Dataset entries
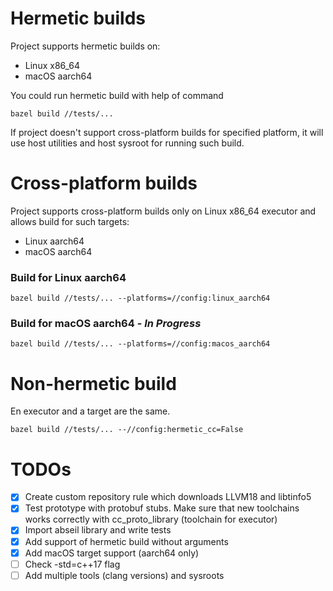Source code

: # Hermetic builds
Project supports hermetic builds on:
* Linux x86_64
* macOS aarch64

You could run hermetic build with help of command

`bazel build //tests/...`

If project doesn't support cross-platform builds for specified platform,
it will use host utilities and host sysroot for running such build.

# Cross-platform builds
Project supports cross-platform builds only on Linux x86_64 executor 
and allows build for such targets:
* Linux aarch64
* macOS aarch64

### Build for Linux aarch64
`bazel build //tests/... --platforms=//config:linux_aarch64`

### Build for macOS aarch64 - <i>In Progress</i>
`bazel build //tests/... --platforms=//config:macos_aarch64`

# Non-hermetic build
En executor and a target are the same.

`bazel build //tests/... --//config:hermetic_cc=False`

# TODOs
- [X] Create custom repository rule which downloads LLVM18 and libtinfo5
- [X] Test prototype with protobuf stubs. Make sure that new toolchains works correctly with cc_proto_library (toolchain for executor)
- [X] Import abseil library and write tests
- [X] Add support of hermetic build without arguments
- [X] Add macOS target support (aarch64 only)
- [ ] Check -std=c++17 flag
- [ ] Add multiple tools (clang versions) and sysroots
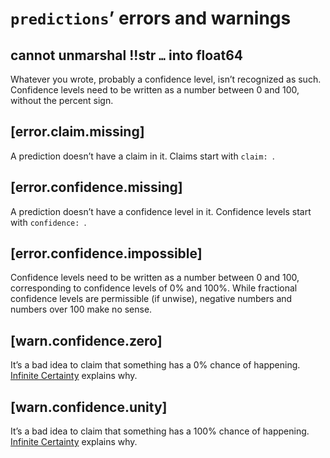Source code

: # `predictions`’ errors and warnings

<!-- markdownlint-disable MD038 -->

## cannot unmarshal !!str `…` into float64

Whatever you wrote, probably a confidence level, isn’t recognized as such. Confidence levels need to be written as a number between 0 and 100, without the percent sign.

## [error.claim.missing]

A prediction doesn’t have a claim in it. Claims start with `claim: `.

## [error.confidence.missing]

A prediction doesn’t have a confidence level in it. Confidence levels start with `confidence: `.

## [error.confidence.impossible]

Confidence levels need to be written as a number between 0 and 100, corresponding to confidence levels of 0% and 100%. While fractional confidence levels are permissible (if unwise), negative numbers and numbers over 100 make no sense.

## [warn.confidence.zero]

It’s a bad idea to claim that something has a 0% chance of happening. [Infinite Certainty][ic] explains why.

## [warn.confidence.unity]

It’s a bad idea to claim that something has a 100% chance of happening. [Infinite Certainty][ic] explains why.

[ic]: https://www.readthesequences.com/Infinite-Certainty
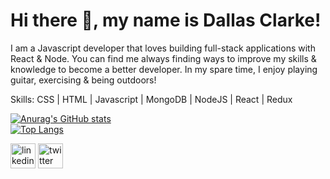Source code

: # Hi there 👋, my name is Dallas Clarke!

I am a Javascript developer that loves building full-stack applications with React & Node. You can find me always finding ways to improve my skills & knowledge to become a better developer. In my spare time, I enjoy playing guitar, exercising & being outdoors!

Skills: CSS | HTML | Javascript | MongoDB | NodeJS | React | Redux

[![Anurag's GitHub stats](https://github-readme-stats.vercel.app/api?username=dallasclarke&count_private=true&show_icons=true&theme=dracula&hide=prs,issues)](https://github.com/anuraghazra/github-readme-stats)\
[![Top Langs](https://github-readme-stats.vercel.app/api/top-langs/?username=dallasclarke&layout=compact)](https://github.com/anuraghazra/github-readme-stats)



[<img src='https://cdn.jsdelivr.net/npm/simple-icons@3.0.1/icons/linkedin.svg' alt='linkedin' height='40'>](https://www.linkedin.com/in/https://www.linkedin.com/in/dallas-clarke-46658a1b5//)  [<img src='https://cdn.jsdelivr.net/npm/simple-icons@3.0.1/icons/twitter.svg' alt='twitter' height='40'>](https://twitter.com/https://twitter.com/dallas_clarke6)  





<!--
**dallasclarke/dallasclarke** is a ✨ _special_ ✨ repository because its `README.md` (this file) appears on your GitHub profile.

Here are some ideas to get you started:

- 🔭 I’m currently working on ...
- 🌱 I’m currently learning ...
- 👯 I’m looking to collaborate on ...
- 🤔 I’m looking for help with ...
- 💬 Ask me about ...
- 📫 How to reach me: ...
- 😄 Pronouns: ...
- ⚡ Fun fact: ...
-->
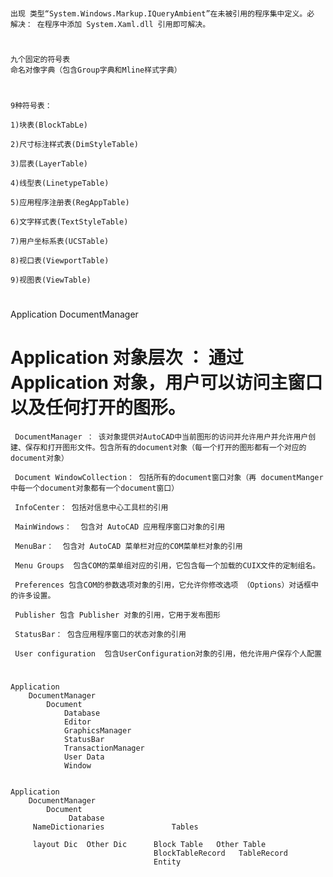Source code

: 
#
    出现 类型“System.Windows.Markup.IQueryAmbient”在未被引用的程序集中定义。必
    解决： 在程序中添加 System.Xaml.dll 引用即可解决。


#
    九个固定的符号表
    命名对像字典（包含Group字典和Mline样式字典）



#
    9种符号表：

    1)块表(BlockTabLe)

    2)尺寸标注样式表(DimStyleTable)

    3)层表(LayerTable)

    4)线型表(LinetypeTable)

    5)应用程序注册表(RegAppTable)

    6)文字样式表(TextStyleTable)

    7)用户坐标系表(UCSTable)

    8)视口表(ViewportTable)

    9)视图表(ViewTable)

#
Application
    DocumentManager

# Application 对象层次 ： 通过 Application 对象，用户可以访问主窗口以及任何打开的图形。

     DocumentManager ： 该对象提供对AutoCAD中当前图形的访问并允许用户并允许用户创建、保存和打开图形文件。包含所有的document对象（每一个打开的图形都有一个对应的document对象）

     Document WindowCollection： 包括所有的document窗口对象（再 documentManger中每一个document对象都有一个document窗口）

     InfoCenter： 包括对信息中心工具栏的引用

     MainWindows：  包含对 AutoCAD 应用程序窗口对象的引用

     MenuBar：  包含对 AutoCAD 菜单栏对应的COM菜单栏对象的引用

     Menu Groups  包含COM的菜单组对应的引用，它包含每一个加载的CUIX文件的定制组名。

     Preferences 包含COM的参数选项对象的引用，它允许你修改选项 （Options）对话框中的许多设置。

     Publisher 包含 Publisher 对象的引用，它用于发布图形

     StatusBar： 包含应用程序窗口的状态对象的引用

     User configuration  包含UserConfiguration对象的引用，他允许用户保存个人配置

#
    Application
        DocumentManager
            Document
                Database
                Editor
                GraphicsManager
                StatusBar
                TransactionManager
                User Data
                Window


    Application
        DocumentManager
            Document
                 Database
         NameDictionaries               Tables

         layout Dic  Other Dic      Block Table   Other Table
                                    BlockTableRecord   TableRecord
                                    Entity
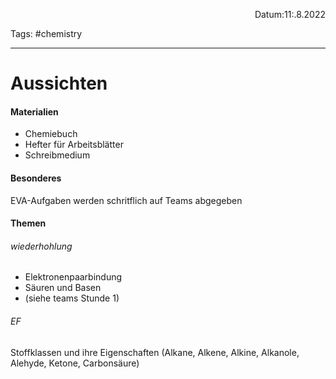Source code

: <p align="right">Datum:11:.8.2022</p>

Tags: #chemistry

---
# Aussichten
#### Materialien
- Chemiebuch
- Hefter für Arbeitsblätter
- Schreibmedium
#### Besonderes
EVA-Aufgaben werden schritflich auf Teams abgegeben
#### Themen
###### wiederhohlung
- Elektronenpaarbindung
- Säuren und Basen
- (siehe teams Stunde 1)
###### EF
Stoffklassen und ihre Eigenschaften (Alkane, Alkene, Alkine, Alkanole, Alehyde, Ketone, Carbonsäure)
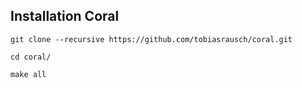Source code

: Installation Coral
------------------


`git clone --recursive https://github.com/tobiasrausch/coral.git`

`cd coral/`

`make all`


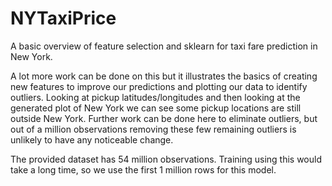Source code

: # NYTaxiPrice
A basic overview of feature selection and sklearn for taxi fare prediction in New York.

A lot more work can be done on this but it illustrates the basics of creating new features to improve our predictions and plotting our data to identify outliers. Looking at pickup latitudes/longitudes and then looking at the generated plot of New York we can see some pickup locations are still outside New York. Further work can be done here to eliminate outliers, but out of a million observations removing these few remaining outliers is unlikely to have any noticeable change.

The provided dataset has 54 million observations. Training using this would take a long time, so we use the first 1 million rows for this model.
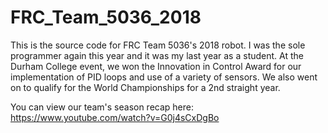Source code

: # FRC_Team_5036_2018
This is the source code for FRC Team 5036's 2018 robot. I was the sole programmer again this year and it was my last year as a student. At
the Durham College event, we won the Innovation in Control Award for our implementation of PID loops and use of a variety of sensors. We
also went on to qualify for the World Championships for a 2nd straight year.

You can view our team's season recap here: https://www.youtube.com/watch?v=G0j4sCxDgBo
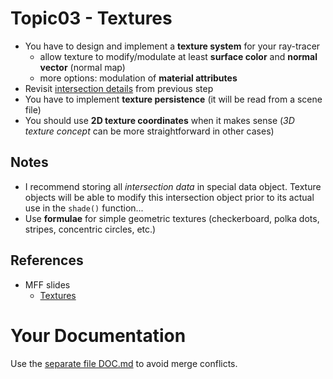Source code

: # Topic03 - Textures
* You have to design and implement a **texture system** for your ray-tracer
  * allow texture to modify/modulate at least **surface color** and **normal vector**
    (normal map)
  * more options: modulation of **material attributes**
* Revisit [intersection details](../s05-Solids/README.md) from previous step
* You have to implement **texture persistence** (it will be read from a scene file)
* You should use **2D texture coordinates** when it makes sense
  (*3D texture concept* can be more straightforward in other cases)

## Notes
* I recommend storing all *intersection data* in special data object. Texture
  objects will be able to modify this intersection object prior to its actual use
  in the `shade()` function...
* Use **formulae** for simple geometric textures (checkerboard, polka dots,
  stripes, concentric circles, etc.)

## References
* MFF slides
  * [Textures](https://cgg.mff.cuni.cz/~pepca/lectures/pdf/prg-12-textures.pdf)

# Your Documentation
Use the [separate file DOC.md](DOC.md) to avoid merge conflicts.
==
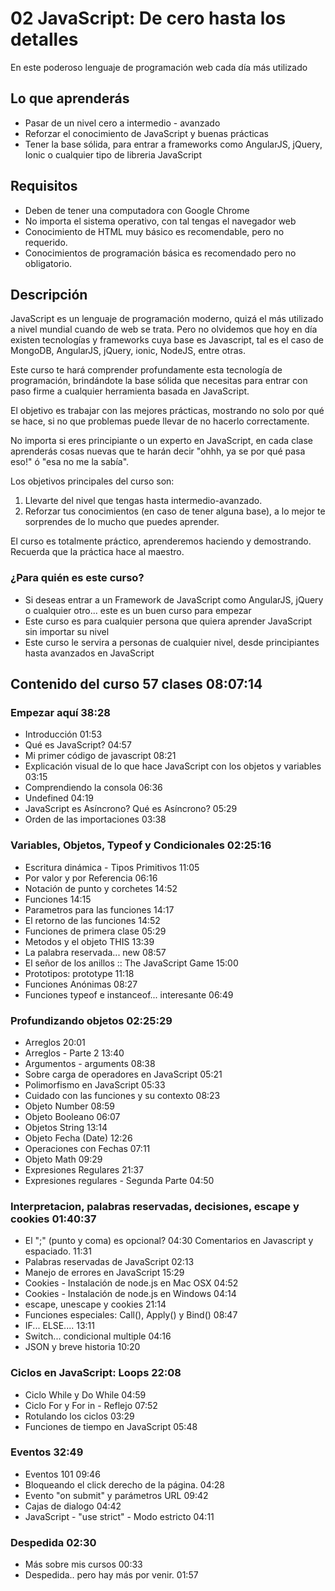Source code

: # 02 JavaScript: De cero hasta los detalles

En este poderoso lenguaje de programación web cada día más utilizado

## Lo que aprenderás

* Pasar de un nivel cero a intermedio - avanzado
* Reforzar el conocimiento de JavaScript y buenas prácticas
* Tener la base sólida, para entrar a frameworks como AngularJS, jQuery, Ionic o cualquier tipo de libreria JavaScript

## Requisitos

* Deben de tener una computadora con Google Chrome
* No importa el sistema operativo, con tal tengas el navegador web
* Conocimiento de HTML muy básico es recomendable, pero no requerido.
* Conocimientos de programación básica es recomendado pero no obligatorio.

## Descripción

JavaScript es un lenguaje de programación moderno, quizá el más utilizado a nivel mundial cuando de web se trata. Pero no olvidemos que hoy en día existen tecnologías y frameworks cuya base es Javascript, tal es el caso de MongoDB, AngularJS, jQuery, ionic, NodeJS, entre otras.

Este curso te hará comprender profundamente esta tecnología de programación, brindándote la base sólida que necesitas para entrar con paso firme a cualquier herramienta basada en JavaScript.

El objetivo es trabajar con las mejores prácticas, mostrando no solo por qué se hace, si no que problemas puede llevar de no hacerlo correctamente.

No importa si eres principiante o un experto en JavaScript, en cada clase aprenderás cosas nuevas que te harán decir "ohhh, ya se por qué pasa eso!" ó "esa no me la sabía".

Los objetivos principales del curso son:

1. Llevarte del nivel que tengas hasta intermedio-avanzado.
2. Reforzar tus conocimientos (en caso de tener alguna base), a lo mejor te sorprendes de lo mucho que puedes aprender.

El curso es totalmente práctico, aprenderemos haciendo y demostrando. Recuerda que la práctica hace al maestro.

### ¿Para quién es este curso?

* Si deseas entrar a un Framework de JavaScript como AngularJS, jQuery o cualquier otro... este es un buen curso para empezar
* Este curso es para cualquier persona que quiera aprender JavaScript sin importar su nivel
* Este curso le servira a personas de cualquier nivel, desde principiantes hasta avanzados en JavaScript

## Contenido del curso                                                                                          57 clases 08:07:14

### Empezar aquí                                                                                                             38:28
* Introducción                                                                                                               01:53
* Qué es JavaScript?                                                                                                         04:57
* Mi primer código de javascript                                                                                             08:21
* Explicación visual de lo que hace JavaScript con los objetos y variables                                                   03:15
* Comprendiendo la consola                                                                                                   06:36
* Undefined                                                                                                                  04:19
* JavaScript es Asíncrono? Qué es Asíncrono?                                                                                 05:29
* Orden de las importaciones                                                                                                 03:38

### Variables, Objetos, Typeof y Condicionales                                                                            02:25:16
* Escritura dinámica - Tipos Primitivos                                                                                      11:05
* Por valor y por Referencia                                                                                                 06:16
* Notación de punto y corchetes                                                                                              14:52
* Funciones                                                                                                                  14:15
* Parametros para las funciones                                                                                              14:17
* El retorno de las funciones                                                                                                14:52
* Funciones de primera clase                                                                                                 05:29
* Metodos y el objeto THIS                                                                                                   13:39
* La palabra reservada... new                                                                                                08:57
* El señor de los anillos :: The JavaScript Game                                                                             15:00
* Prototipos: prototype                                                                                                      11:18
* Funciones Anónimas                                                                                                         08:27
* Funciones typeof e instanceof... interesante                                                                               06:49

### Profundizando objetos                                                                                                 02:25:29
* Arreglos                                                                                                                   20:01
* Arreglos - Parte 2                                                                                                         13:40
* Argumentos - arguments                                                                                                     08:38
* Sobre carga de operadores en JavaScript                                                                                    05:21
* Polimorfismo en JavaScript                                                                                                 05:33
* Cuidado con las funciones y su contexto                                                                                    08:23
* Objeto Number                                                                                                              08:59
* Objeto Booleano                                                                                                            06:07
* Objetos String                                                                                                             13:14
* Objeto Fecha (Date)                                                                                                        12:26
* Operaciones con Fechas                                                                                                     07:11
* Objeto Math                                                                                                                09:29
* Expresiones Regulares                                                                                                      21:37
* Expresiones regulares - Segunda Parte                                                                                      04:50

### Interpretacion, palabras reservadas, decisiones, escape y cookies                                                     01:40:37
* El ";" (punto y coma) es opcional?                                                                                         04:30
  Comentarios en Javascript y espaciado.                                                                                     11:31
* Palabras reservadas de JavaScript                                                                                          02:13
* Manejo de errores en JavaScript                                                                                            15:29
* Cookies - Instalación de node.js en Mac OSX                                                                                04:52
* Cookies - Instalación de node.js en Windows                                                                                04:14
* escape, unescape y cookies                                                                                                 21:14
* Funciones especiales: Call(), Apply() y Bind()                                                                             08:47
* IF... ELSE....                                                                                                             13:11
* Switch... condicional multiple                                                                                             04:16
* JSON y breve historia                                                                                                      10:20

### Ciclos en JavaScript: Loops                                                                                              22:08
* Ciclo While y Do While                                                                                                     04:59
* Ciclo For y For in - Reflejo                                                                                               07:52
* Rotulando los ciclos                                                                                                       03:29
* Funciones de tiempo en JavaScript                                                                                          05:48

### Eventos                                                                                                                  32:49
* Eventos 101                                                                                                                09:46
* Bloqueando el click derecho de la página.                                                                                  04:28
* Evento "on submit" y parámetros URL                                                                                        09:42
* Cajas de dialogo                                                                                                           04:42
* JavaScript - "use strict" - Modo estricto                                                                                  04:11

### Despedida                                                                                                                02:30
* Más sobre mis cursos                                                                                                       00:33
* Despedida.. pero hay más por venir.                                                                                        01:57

■ **THE PROBLEM**: Using the data above, retype exactly and only the lines from the one containing "Stoffklassen und ihre" up to and including the one containing "for your ray-tracer", with no pictures carried over.

■ **SOLUTION BELOW**:
Stoffklassen und ihre Eigenschaften (Alkane, Alkene, Alkine, Alkanole, Alehyde, Ketone, Carbonsäure)
Source code

: Installation Coral
------------------


`git clone --recursive https://github.com/tobiasrausch/coral.git`

`cd coral/`

`make all`


Source code

: # NYTaxiPrice
A basic overview of feature selection and sklearn for taxi fare prediction in New York.

A lot more work can be done on this but it illustrates the basics of creating new features to improve our predictions and plotting our data to identify outliers. Looking at pickup latitudes/longitudes and then looking at the generated plot of New York we can see some pickup locations are still outside New York. Further work can be done here to eliminate outliers, but out of a million observations removing these few remaining outliers is unlikely to have any noticeable change.

The provided dataset has 54 million observations. Training using this would take a long time, so we use the first 1 million rows for this model.
Source code

: # FRC_Team_5036_2018
This is the source code for FRC Team 5036's 2018 robot. I was the sole programmer again this year and it was my last year as a student. At
the Durham College event, we won the Innovation in Control Award for our implementation of PID loops and use of a variety of sensors. We
also went on to qualify for the World Championships for a 2nd straight year.

You can view our team's season recap here: https://www.youtube.com/watch?v=G0j4sCxDgBo
Source code

: # Topic03 - Textures
* You have to design and implement a **texture system** for your ray-tracer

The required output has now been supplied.